Kippo and LongTail

The batch integration of Kippo text logs is moving along, but has pointed out some annoying bugs in my rebuild code. The actual integration of the data into my log files is done (and mostly tested). The problem is that I have been creating lists of IP addresses, Usernames, and Passwords based on “ALL” the old data, and then using those files (passwords.all, for instance) to determine what passwords are new for that day.

Sooooo, I need to nuke those files, and then iterate through the days in order and recreate those files to get new passwords for that day. This is also important for my Trends anaylsis.

Thankfully I already had “rebuild” code in place, so I just need to do the analysis in that section of code.

Easy, but non trivial (I hope).

Version 2.0 of LongTail will handle batch AND live feeds from Kippo.


sshPsycho RED, Yellow, and Green, How are they determined?

  1. Could you please tell how you identify IP address belonging to ‘yellow’ and ‘green’ types?
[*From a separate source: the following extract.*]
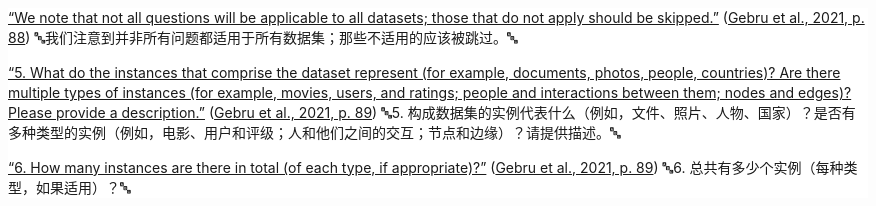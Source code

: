 <span class="highlight" data-annotation="%7B%22attachmentURI%22%3A%22http%3A%2F%2Fzotero.org%2Fusers%2F8071752%2Fitems%2FD647N8US%22%2C%22annotationKey%22%3A%224CN5WTZ8%22%2C%22color%22%3A%22%23ffd400%22%2C%22pageLabel%22%3A%2288%22%2C%22position%22%3A%7B%22pageIndex%22%3A2%2C%22rects%22%3A%5B%5B334.039%2C179.991%2C370.149%2C190.868%5D%2C%5B209%2C168.491%2C370%2C179.368%5D%2C%5B209%2C156.991%2C370.139%2C167.868%5D%2C%5B209%2C145.491%2C315.789%2C156.368%5D%5D%7D%2C%22citationItem%22%3A%7B%22uris%22%3A%5B%22http%3A%2F%2Fzotero.org%2Fusers%2F8071752%2Fitems%2FUGA2W4PH%22%5D%2C%22locator%22%3A%2288%22%7D%7D" ztype="zhighlight"><a href="zotero://open-pdf/library/items/D647N8US?page=3&#x26;annotation=4CN5WTZ8">“We note that not all questions will be applicable to all datasets; those that do not apply should be skipped.”</a></span> <span class="citation" data-citation="%7B%22citationItems%22%3A%5B%7B%22uris%22%3A%5B%22http%3A%2F%2Fzotero.org%2Fusers%2F8071752%2Fitems%2FUGA2W4PH%22%5D%2C%22locator%22%3A%2288%22%7D%5D%2C%22properties%22%3A%7B%7D%7D" ztype="zcitation">(<span class="citation-item"><a href="zotero://select/library/items/UGA2W4PH">Gebru et al., 2021, p. 88</a></span>)</span> 🔤我们注意到并非所有问题都适用于所有数据集；那些不适用的应该被跳过。🔤

<span class="highlight" data-annotation="%7B%22attachmentURI%22%3A%22http%3A%2F%2Fzotero.org%2Fusers%2F8071752%2Fitems%2FD647N8US%22%2C%22annotationKey%22%3A%229929AJJB%22%2C%22color%22%3A%22%23ffd400%22%2C%22pageLabel%22%3A%2289%22%2C%22position%22%3A%7B%22pageIndex%22%3A3%2C%22rects%22%3A%5B%5B52%2C662.991%2C203.144%2C673.888%5D%2C%5B42%2C651.491%2C203.148%2C662.388%5D%2C%5B42%2C639.991%2C203.139%2C650.888%5D%2C%5B42%2C628.491%2C203.157%2C639.388%5D%2C%5B42%2C616.991%2C203%2C627.869%5D%2C%5B42%2C605.491%2C203%2C616.369%5D%2C%5B42%2C593.991%2C203%2C604.869%5D%2C%5B42%2C582.491%2C183.94%2C593.369%5D%5D%7D%2C%22citationItem%22%3A%7B%22uris%22%3A%5B%22http%3A%2F%2Fzotero.org%2Fusers%2F8071752%2Fitems%2FUGA2W4PH%22%5D%2C%22locator%22%3A%2289%22%7D%7D" ztype="zhighlight"><a href="zotero://open-pdf/library/items/D647N8US?page=4&#x26;annotation=9929AJJB">“5. What do the instances that comprise the dataset represent (for example, documents, photos, people, countries)? Are there multiple types of instances (for example, movies, users, and ratings; people and interactions between them; nodes and edges)? Please provide a description.”</a></span> <span class="citation" data-citation="%7B%22citationItems%22%3A%5B%7B%22uris%22%3A%5B%22http%3A%2F%2Fzotero.org%2Fusers%2F8071752%2Fitems%2FUGA2W4PH%22%5D%2C%22locator%22%3A%2289%22%7D%5D%2C%22properties%22%3A%7B%7D%7D" ztype="zcitation">(<span class="citation-item"><a href="zotero://select/library/items/UGA2W4PH">Gebru et al., 2021, p. 89</a></span>)</span> 🔤5. 构成数据集的实例代表什么（例如，文件、照片、人物、国家）？是否有多种类型的实例（例如，电影、用户和评级；人和他们之间的交互；节点和边缘）？请提供描述。🔤

<span class="highlight" data-annotation="%7B%22attachmentURI%22%3A%22http%3A%2F%2Fzotero.org%2Fusers%2F8071752%2Fitems%2FD647N8US%22%2C%22annotationKey%22%3A%22REBVCDYN%22%2C%22color%22%3A%22%23ffd400%22%2C%22pageLabel%22%3A%2289%22%2C%22position%22%3A%7B%22pageIndex%22%3A3%2C%22rects%22%3A%5B%5B52%2C570.991%2C203.154%2C581.888%5D%2C%5B42%2C559.491%2C200.555%2C570.388%5D%5D%7D%2C%22citationItem%22%3A%7B%22uris%22%3A%5B%22http%3A%2F%2Fzotero.org%2Fusers%2F8071752%2Fitems%2FUGA2W4PH%22%5D%2C%22locator%22%3A%2289%22%7D%7D" ztype="zhighlight"><a href="zotero://open-pdf/library/items/D647N8US?page=4&#x26;annotation=REBVCDYN">“6. How many instances are there in total (of each type, if appropriate)?”</a></span> <span class="citation" data-citation="%7B%22citationItems%22%3A%5B%7B%22uris%22%3A%5B%22http%3A%2F%2Fzotero.org%2Fusers%2F8071752%2Fitems%2FUGA2W4PH%22%5D%2C%22locator%22%3A%2289%22%7D%5D%2C%22properties%22%3A%7B%7D%7D" ztype="zcitation">(<span class="citation-item"><a href="zotero://select/library/items/UGA2W4PH">Gebru et al., 2021, p. 89</a></span>)</span> 🔤6. 总共有多少个实例（每种类型，如果适用）？🔤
Because we also have such honeypot, and we are interested in extracting ‘yellow’ and ‘green’ type IP addresses.

Short answer here:
RED attacks

I am identifying the yellow and green types by analyzing the incoming attack patterns for similarities to attacks that came from the 4 sshPsycho IP address ranges.  These are the “Gold” standard.  Just to be clear, those IP address ranges are the following four class C subnets: 103.41.124, 103.41.125, 43.255.190, 43.255.191.  These are the Red portions of the bar chart.
YELLOW attacks

The yellow portions of the bar chart are what I am calling “Friends of sshPsycho”.  These are IP addresses that have used the exact same attack pattern for at least one attack as an attack that came from sshPsycho.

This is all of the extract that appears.